La excursión de ese día llegó a su fin y todos se retiraron del museo. En el restaurante del hotel estaban las tres amigas conversando, Akane les contó a sus amigas respecto a su "cita" de esa tarde y las chicas no disimularon su emoción.
− ¡Akane! No puedo creerlo. A penas llegas y ya tienes un pretendiente.
− ¡Sí! Y vas a tener una ¡cita!
−Oigan, no soy la única aquí que tiene "citas". Ustedes se han estado viendo con Hiroshi y Daisuke.
− ¡Ay! Akane… eso no cuenta, son nuestros compañeros de la escuela. −Dijo Yuka mientras ponía los ojos en blanco.
−Así es Akane, contaría si fueran ingleses, como el joven con el que vas a salir tú. −Comentó Sayuri y le guiñó el ojo. En ese instante, un fuerte sonrojo atacó a la Tendo y de nuevo sintió que le daría un colapso nervioso.
− ¡Ah! Pero… ¿Qué estoy pensando? ¡Esto está mal! Porque, no es correcto que yo haga esto ¿cierto? −comentó al borde de la histeria la peliazul.
− ¡Akane! ¡Por kami! Sólo se vive una vez
− ¡Exacto! Además, si lo dices por Ranma, permíteme decirte que él es muy lento. −le dijo Yuka.
− ¡Sí! Ya llevan dos años comprometidos y nunca te ha invitado a salir −agregó Sayuri algo fastidiada.
−Bueno… sí, puede que tengan razón, pero…
−Eso sin mencionar que no ha aclarado su situación con sus otras tres prometidas… −dijo Yuka señalando su dedo índice y después su dedo medio, para enumerar lo que estaban mencionando.
−De acuerdo, eso también puede que…
−Nunca te ha demostrado afecto…
−Bueno… algunas veces él…
−Nunca te ha besado…
−Entiendo…
−Te dice fea, marimacho, desgarbada, violenta…
− ¡Ya entendí el punto! ¡Ya! Pero aún a pesar de todo esto yo… −las jóvenes la miraron fijamente, esperando a que la joven Tendo siguiera con su diatriba −yo, lo… − ¿Acaso sería el momento en el que Akane por fin aceptaría sus sentimientos en voz alta? −yo lo… prometí. Prometí que me comportaría, por el honor de la familia, porque ese idiota es mi prometido y… voy a respetar ese compromiso porque… no seré yo quien deshonre a mi familia. −Ambas jóvenes se fueron de espaldas. Al parecer Akane Tendo era igual de terca y orgullosa, que su prometido.
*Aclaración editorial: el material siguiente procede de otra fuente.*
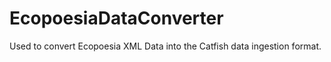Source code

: # EcopoesiaDataConverter
Used to convert Ecopoesia XML Data into the Catfish data ingestion format.
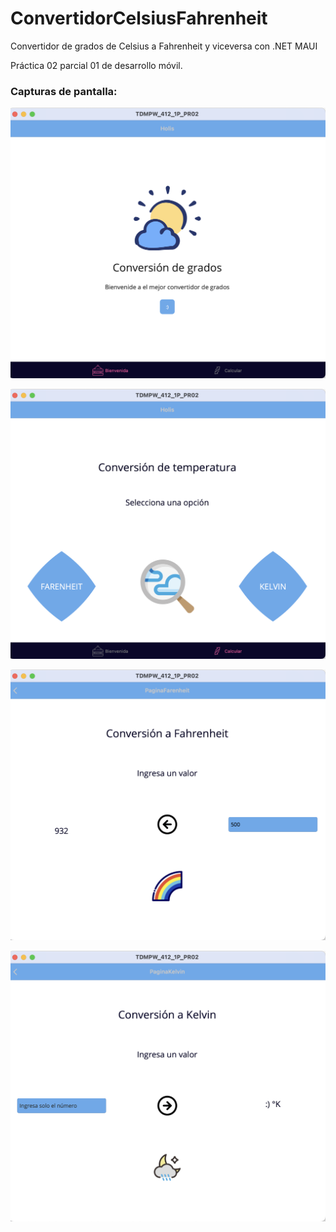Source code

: # ConvertidorCelsiusFahrenheit
Convertidor de grados de Celsius a Fahrenheit y viceversa con .NET MAUI

Práctica 02 parcial 01 de desarrollo móvil. 

### Capturas de pantalla:

![Captura 1](/capturas/1.png)

![Captura 2](capturas/2.png)

![Captura 3](capturas/3.png)

![Captura 4](capturas/4.png)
−Sí, sí, sí eso ya lo sabemos. Pero tú estás olvidando algo muy importante, Akane.
− ¿Qué? ¿De qué me olvidé?
−Todo lo que pasa en Londres…
−Se queda en ¡Londres! −gritaron las dos amigas de Akane al unísono.
− ¿Eh? −Akane las miró
−Sí Akane, nadie tiene porque enterarse de lo que hagas estando aquí.
−Nosotras no diremos nada. −Dijo Sayuri levantando su mano derecha y dibujó una cruz imaginaria sobre su pecho.
−Además, seguro es muy apuesto. −Dijo Yuka y puso unos ojos soñadores. Akane se sonrojó y de nuevo se sintió invadida por ese nerviosismo que la había atacado previamente.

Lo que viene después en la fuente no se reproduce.